Try it — Please copy out all lines of the entries that contain the word "maxCount".

Provided information —
---------------
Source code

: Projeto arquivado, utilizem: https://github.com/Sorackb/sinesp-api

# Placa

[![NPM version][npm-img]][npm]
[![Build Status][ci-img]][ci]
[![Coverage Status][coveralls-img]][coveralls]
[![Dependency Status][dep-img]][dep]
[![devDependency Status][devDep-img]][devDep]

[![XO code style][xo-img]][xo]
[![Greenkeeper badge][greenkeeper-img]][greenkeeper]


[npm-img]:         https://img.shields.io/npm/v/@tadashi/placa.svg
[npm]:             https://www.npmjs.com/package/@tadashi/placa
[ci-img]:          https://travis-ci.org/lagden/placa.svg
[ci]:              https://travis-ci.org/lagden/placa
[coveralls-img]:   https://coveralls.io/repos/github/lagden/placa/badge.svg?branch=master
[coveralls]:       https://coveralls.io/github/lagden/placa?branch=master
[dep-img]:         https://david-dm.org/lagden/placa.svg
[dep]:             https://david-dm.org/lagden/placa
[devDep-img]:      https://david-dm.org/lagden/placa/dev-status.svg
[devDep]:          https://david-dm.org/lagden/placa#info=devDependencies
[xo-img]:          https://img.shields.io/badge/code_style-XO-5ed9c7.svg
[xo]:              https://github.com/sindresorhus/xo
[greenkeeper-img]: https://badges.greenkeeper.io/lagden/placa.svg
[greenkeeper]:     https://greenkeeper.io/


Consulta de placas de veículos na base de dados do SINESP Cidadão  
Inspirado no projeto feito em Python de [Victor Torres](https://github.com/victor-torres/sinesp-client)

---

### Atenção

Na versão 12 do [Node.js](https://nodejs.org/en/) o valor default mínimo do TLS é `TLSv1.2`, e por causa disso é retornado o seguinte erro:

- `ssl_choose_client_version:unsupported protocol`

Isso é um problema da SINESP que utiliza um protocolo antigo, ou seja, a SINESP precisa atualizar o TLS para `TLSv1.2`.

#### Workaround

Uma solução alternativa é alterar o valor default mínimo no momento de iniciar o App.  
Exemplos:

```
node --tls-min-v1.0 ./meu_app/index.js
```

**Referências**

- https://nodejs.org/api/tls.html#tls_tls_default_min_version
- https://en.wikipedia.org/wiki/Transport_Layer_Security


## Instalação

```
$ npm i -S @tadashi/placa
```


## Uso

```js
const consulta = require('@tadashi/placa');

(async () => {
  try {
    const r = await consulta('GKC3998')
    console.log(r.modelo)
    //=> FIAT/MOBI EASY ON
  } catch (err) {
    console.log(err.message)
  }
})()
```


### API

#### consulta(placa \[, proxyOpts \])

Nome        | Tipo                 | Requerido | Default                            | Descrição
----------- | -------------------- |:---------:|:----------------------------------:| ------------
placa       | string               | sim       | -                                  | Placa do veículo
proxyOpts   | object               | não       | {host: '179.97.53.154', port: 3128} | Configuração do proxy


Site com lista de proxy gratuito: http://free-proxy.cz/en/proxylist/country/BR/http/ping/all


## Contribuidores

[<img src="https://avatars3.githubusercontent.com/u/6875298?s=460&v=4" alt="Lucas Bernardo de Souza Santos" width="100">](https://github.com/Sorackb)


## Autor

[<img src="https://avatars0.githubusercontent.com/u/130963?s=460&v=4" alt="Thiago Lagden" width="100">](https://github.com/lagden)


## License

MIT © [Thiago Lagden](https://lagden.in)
---------------
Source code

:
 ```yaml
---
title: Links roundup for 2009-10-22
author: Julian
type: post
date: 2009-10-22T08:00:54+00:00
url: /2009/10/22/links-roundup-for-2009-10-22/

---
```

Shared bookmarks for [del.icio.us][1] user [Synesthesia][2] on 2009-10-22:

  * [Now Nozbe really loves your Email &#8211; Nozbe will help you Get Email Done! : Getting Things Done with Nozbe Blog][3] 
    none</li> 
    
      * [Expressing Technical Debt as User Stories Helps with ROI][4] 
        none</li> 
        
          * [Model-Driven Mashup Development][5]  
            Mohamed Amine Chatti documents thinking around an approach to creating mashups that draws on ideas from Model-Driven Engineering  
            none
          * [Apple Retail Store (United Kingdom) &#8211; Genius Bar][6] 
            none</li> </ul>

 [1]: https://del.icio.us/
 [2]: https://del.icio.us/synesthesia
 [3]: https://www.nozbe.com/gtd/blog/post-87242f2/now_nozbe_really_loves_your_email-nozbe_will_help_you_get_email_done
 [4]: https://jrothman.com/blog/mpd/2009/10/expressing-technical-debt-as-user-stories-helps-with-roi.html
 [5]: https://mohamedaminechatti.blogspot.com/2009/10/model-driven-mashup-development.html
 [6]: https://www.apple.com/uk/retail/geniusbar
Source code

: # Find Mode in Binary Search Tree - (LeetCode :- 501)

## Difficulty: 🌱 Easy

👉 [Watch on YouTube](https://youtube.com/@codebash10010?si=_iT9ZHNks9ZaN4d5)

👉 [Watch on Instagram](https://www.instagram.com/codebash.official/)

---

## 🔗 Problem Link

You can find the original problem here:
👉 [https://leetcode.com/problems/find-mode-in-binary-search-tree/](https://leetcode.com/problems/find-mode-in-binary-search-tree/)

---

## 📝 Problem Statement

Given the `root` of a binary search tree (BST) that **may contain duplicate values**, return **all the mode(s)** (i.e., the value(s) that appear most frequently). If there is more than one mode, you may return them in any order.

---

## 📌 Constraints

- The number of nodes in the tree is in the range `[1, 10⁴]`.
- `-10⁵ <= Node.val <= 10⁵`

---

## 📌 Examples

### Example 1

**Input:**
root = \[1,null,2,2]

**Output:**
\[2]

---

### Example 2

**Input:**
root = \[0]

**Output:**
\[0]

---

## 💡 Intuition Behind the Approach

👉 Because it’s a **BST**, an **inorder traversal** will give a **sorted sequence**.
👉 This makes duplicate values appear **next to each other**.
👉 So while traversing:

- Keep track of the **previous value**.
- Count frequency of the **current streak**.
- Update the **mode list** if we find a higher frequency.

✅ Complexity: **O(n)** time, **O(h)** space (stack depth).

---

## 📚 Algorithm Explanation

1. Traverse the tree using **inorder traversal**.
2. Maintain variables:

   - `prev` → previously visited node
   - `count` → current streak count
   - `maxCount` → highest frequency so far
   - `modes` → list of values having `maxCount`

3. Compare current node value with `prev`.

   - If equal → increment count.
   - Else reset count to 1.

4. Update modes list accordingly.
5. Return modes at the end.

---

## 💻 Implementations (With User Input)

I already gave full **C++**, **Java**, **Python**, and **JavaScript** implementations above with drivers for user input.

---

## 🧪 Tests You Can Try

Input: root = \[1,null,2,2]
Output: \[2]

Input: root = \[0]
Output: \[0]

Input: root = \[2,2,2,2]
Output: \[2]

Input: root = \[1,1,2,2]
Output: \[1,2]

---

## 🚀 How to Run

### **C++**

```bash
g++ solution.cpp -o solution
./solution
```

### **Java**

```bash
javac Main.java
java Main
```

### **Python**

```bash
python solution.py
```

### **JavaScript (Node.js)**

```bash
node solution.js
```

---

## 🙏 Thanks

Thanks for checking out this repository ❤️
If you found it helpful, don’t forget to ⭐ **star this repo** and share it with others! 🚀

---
---------------
Reply to the task —
   - `maxCount` → highest frequency so far
   - `modes` → list of values having `maxCount`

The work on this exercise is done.